● Exercise: Needed from the entries below: every line that holds the word "Torque".

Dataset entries
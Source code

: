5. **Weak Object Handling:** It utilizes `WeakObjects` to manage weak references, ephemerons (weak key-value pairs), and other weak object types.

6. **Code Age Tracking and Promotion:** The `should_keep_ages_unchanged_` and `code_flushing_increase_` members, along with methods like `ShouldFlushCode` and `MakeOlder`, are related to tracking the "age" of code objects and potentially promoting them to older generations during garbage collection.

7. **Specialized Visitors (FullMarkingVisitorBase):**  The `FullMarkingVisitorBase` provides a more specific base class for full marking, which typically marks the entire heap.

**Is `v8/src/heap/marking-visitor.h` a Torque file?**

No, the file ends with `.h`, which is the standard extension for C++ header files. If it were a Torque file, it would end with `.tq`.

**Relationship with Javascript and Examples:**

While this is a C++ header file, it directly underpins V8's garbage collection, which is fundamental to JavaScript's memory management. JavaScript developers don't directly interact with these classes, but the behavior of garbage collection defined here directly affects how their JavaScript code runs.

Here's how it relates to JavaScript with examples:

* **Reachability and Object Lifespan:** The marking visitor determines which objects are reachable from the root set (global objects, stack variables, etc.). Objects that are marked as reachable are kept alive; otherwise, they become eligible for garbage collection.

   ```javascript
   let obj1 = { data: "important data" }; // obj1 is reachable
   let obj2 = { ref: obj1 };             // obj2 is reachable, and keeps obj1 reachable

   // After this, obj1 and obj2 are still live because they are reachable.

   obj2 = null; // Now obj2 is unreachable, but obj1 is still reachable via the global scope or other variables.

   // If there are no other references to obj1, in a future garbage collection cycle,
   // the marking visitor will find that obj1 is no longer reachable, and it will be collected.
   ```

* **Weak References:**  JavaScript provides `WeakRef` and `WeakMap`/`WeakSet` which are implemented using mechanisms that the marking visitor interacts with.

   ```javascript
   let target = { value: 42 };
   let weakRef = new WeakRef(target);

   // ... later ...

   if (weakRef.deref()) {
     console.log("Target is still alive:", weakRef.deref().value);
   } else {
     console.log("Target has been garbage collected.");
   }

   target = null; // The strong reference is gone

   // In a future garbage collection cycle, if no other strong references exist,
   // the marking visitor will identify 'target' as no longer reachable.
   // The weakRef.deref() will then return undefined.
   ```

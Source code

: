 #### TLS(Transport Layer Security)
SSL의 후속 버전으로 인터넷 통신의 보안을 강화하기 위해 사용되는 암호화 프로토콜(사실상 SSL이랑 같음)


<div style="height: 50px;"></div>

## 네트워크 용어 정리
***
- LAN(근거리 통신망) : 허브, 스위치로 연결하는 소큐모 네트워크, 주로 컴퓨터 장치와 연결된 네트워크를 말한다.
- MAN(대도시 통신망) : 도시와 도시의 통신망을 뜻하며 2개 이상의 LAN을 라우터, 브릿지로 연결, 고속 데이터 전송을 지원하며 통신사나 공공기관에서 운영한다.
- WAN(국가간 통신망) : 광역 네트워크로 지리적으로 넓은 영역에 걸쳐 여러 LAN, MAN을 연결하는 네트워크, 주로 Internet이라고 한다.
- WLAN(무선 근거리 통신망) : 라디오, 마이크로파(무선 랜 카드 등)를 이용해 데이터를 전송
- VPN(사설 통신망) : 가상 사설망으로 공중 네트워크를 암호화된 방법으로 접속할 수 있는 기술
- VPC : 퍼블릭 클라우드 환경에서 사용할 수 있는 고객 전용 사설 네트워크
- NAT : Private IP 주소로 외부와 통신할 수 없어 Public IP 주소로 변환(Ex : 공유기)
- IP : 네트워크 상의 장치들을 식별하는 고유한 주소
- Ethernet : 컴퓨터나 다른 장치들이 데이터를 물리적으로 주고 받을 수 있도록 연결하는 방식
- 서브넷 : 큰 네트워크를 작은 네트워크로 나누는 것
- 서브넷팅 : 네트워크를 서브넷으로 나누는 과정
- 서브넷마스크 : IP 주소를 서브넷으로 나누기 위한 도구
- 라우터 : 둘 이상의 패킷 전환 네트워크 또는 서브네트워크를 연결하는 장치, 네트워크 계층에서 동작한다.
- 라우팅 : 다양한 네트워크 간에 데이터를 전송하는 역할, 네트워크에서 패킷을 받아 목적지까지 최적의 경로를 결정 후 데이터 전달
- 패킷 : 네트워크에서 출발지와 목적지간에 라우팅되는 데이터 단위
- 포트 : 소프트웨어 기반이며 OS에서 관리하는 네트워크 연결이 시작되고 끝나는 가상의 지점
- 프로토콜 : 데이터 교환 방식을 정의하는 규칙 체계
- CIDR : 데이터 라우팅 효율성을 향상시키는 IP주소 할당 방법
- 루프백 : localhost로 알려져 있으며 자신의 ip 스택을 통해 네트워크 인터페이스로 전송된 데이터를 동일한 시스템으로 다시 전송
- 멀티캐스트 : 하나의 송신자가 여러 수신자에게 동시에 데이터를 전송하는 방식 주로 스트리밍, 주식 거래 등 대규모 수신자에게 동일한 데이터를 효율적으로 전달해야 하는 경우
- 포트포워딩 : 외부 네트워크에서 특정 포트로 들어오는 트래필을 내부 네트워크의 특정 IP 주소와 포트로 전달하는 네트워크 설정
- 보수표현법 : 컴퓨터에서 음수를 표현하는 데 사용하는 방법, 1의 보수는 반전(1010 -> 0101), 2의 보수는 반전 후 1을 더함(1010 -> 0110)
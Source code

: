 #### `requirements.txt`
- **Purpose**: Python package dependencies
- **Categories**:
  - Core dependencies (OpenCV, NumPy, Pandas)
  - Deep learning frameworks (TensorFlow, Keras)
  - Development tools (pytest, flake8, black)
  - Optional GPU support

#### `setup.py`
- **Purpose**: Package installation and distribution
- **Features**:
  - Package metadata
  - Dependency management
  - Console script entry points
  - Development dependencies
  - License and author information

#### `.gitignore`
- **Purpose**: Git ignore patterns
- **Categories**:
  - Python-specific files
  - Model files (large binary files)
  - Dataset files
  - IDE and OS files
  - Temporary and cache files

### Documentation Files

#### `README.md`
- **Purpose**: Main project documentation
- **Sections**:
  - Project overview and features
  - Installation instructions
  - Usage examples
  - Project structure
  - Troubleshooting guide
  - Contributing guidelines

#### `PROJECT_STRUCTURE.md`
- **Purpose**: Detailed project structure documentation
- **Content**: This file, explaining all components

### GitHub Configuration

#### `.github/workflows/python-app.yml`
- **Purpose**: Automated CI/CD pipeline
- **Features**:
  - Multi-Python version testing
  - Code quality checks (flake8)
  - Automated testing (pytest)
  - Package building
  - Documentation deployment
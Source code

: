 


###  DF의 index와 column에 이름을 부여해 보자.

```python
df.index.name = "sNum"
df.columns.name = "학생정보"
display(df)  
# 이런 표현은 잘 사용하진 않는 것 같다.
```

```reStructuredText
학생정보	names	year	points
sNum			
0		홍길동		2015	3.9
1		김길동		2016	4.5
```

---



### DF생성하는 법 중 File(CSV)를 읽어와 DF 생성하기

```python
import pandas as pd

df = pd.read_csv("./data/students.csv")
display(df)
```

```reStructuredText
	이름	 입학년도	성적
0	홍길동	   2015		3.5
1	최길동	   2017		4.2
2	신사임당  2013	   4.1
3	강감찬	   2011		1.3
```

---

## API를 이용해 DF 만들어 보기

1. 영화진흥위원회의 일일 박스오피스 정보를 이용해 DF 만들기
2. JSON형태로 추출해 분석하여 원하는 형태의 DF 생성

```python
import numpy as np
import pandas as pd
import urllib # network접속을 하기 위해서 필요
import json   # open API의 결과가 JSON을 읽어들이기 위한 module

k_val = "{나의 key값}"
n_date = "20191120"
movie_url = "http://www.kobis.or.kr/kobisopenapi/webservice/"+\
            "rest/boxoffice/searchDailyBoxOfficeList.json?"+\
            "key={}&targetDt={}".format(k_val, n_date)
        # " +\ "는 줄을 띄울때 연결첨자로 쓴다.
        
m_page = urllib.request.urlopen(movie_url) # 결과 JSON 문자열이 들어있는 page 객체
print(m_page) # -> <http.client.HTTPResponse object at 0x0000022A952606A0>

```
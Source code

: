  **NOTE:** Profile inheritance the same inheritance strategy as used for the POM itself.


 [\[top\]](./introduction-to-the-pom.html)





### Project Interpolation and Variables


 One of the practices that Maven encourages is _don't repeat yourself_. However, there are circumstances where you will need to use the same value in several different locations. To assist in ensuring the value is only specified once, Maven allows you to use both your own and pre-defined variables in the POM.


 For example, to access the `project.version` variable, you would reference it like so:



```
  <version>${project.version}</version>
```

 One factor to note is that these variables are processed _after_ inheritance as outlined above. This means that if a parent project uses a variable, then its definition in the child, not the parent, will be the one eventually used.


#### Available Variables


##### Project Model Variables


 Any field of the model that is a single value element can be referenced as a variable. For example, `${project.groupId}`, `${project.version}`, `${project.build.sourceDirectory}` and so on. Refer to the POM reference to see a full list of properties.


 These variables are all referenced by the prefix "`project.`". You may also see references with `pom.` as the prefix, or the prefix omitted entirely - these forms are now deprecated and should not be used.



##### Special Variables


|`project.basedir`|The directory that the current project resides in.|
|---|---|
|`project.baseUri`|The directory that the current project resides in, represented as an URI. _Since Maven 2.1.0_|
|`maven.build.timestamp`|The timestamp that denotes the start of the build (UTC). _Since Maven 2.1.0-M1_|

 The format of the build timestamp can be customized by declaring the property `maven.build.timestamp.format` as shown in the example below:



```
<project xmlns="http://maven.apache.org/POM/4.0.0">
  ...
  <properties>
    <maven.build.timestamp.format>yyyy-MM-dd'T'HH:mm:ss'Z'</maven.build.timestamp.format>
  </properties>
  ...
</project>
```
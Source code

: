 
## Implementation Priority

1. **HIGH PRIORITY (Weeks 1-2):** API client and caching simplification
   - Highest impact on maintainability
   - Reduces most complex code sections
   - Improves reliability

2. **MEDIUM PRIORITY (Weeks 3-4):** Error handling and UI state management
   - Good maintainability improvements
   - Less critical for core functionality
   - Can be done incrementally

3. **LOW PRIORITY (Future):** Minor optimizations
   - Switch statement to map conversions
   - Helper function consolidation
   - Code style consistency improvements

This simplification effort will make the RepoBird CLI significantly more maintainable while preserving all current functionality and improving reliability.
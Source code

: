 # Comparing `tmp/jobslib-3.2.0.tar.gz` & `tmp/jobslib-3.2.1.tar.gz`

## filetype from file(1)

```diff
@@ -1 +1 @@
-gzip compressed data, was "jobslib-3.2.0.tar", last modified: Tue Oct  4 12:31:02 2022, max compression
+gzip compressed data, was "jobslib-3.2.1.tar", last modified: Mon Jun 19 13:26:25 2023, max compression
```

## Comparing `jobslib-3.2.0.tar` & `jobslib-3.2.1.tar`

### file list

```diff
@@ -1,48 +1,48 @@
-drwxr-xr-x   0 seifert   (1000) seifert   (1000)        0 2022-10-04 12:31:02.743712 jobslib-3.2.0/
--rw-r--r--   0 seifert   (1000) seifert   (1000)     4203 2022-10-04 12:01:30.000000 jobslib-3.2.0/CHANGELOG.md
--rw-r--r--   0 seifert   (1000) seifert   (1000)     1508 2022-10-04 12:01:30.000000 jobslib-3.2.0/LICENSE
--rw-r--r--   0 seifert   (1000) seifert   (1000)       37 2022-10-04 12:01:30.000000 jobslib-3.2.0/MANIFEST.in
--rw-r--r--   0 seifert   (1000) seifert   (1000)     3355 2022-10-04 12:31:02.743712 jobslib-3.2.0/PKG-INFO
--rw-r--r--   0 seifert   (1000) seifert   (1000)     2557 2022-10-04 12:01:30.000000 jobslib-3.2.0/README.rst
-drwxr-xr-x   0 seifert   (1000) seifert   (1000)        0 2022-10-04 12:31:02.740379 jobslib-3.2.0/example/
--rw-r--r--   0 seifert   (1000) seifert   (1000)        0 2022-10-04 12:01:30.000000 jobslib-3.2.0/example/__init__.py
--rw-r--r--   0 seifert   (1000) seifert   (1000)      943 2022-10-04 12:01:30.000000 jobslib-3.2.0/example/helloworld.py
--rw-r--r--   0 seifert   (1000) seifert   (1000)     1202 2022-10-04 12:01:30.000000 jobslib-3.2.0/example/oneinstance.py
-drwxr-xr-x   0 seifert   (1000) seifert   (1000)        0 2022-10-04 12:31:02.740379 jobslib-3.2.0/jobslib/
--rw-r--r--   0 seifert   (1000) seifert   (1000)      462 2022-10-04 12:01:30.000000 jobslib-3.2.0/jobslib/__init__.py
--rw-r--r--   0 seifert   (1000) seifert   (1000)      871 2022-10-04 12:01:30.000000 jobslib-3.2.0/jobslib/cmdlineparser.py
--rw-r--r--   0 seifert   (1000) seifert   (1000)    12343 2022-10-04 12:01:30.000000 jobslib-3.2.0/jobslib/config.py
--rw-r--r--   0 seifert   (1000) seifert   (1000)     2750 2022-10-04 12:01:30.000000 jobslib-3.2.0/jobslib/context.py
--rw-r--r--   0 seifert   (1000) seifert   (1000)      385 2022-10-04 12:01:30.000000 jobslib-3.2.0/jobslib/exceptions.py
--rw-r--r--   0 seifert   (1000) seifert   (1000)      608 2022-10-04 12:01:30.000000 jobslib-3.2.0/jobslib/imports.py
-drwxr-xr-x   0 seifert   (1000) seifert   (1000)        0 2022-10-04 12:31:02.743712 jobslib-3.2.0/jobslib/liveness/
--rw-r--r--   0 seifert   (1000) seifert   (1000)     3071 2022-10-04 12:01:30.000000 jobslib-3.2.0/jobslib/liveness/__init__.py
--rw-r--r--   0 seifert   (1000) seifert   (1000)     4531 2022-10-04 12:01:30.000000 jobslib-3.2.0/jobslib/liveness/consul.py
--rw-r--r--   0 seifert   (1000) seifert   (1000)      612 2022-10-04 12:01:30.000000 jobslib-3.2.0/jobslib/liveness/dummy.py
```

● Task result:
**Is `v8/src/heap/marking-visitor.h` a Torque file?**
No, the file ends with `.h`, which is the standard extension for C++ header files. If it were a Torque file, it would end with `.tq`.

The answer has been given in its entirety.